Published on December 5th, 2011 in: Dancing Ourselves Into The Tomb, Feminism, Issues, Music |

By David Speranza

rolling stone ronstadt

She’s not in the Rock & Roll Hall of Fame. She’s shockingly absent from Rolling Stone‘s list of Top 100 Singers. And yet in the 1970s she went where no woman had gone before, a female superstar in a male realm, clearing the way for the generations of pop, rock, and country superstars to come. She was featured on six Rolling Stone covers, the covers of Time and Newsweek, and received such appellations as “queen of rock,” “first lady of rock,” “rock’s superwoman,” and “top female pop singer of the decade.”

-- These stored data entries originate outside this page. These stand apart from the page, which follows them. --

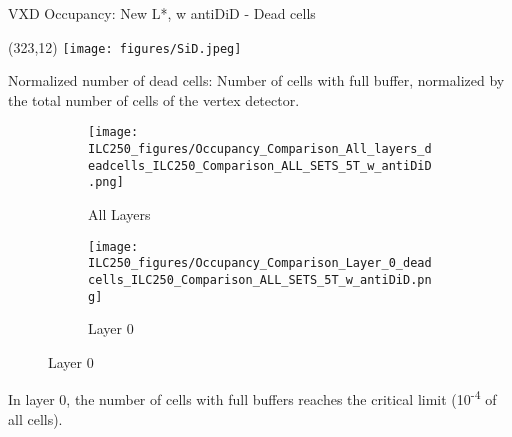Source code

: \documentclass[xcolor={dvipsnames}]{beamer}
\newcommand{\sidlogo}{
  \setlength{\TPHorizModule}{1pt}
  \setlength{\TPVertModule}{1pt}
  \begin{textblock}{1}(323,12)
   \texttt{[image: figures/SiD.jpeg]}
  \end{textblock}
  }
\begin{document}
\begin{frame}{VXD Occupancy: New L*, w antiDiD - Dead cells}
\sidlogo
\alert{Normalized number of dead cells}: Number of cells with full buffer, normalized by the total number of cells of the vertex detector.
\begin{figure}
\centering
\begin{subfigure}[t]{0.48\textwidth}
\centering
\texttt{[image: ILC250\_figures/Occupancy\_Comparison\_All\_layers\_deadcells\_ILC250\_Comparison\_ALL\_SETS\_5T\_w\_antiDiD.png]}
\caption{\alert{All Layers}}
 \end{subfigure}
\hspace*{0.2cm}
\begin{subfigure}[t]{0.48\textwidth}
\centering
 \texttt{[image: ILC250\_figures/Occupancy\_Comparison\_Layer\_0\_deadcells\_ILC250\_Comparison\_ALL\_SETS\_5T\_w\_antiDiD.png]}
\caption{\alert{Layer 0}}
\end{subfigure}
\end{figure}
In layer 0, the number of cells with full buffers reaches the critical limit (10\textsuperscript{-4} of all cells).
\end{frame}
\setcounter{tocdepth}{3}
\end{document}
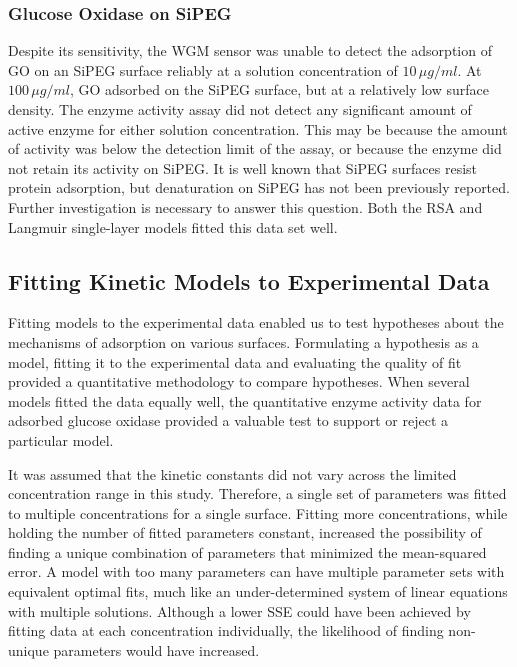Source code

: \subsubsection{Glucose Oxidase on SiPEG}

Despite its sensitivity, the WGM sensor was unable to detect the adsorption
of GO on an SiPEG surface reliably at a solution concentration of
$10\,\mu g/ml$. At $100\,\mu g/ml$, GO adsorbed on the SiPEG surface,
but at a relatively low surface density. The enzyme activity assay
did not detect any significant amount of active enzyme for either
solution concentration. This may be because the amount of activity
was below the detection limit of the assay, or because the enzyme
did not retain its activity on SiPEG. It is well known that SiPEG
surfaces resist protein adsorption, but denaturation on SiPEG has
not been previously reported. Further investigation is necessary to
answer this question. Both the RSA and Langmuir single-layer models
fitted this data set well.


\subsection{Fitting Kinetic Models to Experimental Data}

Fitting models to the experimental data enabled us to test hypotheses
about the mechanisms of adsorption on various surfaces. Formulating
a hypothesis as a model, fitting it to the experimental data and evaluating
the quality of fit provided a quantitative methodology to compare
hypotheses. When several models fitted the data equally well, the
quantitative enzyme activity data for adsorbed glucose oxidase provided
a valuable test to support or reject a particular model. 

It was assumed that the kinetic constants did not vary across the
limited concentration range in this study. Therefore, a single set
of parameters was fitted to multiple concentrations for a single surface.
Fitting more concentrations, while holding the number of fitted parameters
constant, increased the possibility of finding a unique combination
of parameters that minimized the mean-squared error. A model with
too many parameters can have multiple parameter sets with equivalent
optimal fits, much like an under-determined system of linear equations
with multiple solutions. Although a lower SSE could have been achieved
by fitting data at each concentration individually, the likelihood
of finding non-unique parameters would have increased.

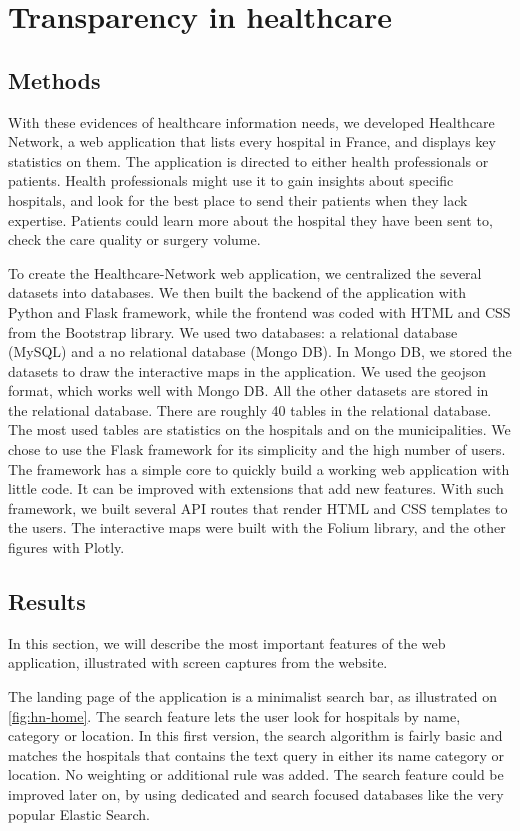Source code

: \chapter{Transparency in healthcare}

\section{Methods}

With these evidences of healthcare information needs, we developed Healthcare
Network, a web application that lists every hospital in France, and displays key
statistics on them. The application is directed to either health professionals
or patients. Health professionals might use it to gain insights about specific
hospitals, and look for the best place to send their patients when they lack
expertise. Patients could learn more about the hospital they have been sent to,
check the care quality or surgery volume.

To create the Healthcare-Network web application, we centralized the several
datasets into databases. We then built the backend of the application with
Python and Flask framework, while the frontend was coded with HTML and CSS from
the Bootstrap library. We used two databases: a relational database (MySQL) and
a no relational database (Mongo DB). In Mongo DB, we stored the datasets to draw
the interactive maps in the application. We used the geojson format, which works
well with Mongo DB. All the other datasets are stored in the relational
database. There are roughly 40 tables in the relational database. The most used
tables are statistics on the hospitals and on the municipalities. We chose to
use the Flask framework for its simplicity and the high number of users. The
framework has a simple core to quickly build a working web application with
little code. It can be improved with extensions that add new features. With such
framework, we built several API routes that render HTML and CSS templates to the
users. The interactive maps were built with the Folium library, and the other
figures with Plotly.

\section{Results}

In this section, we will describe the most important features of the web
application, illustrated with screen captures from the website.

The landing page of the application is a minimalist search bar, as illustrated
on \cref{fig:hn-home}. The search feature lets the user look for hospitals by
name, category or location. In this first version, the search algorithm is
fairly basic and matches the hospitals that contains the text query in either
its name category or location. No weighting or additional rule was added. The
search feature could be improved later on, by using dedicated and search focused
databases like the very popular Elastic Search.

She was the first artist since the Beatles—and the first woman ever—to have two Top Five singles at the same time. Her string of multi-platinum albums and unprecedented (for a woman) arena rock shows made her the highest-paid female musician of the decade. Critical approval included a satchel-ful of Grammys, multiple Vocalist of the Year awards, and a date singing “The Star Spangled Banner” at Game Three of the 1978 World Series. Her voice was a technically perfect yet heartfelt instrument capable of expressing a multitude of emotions in an intimidating array of styles. Where female rockers were concerned, there was Linda Ronstadt—and there was everyone else.